EXERCISE REQUIREMENTS:
In the entries that follow, find every line containing "textwidth" and copy it.

Saved entries:
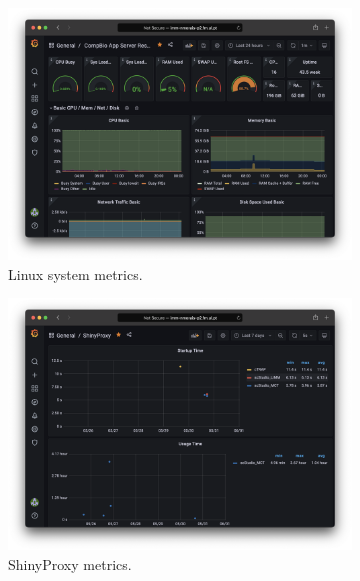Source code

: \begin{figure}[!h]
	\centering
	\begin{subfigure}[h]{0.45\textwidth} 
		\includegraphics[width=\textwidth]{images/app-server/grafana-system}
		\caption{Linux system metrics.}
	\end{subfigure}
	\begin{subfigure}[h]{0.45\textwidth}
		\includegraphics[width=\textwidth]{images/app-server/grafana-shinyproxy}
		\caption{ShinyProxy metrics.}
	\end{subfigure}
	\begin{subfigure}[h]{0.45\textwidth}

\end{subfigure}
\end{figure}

...

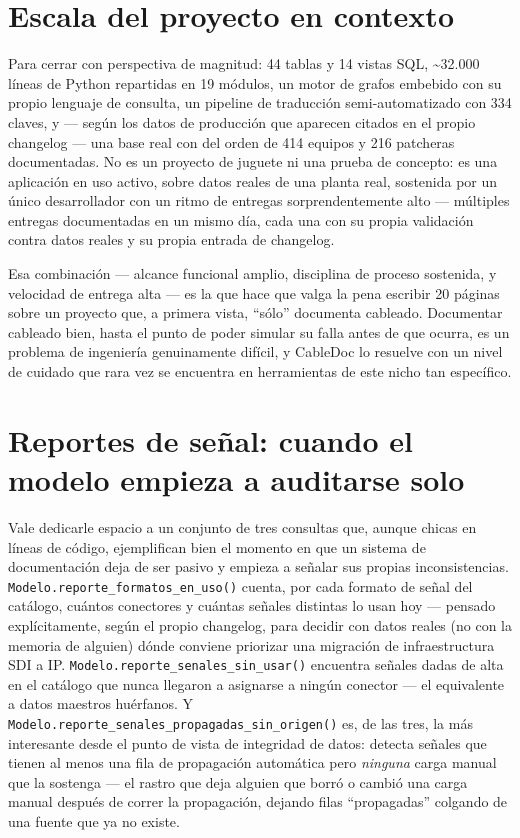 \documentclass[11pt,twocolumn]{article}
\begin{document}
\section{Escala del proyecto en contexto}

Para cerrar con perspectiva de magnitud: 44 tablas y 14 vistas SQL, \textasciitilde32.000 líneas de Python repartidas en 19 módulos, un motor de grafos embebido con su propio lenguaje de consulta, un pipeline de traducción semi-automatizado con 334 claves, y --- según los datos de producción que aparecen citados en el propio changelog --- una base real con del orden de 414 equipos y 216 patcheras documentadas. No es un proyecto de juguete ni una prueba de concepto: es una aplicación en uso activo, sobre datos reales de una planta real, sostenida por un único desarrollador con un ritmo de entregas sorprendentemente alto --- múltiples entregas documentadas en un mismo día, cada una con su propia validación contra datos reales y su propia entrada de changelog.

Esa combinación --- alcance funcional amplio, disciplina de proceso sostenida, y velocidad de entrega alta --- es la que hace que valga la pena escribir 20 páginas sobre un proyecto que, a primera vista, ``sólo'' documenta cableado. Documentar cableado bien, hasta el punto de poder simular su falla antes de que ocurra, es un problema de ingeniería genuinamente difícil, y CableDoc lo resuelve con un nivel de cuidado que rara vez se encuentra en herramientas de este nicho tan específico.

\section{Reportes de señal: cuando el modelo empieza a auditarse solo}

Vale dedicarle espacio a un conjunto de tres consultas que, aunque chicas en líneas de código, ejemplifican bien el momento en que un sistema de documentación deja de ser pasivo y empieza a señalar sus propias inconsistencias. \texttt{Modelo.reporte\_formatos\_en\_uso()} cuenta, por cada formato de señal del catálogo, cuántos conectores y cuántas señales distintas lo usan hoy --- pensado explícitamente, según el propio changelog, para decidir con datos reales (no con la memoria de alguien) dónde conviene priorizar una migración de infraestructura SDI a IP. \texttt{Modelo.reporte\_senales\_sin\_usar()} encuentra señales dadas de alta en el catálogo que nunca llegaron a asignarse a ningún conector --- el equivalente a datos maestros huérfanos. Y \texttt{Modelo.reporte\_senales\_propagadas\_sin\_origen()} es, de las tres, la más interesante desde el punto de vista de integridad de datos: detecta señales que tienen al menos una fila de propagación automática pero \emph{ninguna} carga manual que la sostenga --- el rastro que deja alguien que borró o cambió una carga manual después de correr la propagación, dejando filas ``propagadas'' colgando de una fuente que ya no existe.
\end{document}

ANSWER FOR THIS EXERCISE:
	\begin{subfigure}[h]{0.45\textwidth} 
		\includegraphics[width=\textwidth]{images/app-server/grafana-system}
	\begin{subfigure}[h]{0.45\textwidth}
		\includegraphics[width=\textwidth]{images/app-server/grafana-shinyproxy}
	\begin{subfigure}[h]{0.45\textwidth}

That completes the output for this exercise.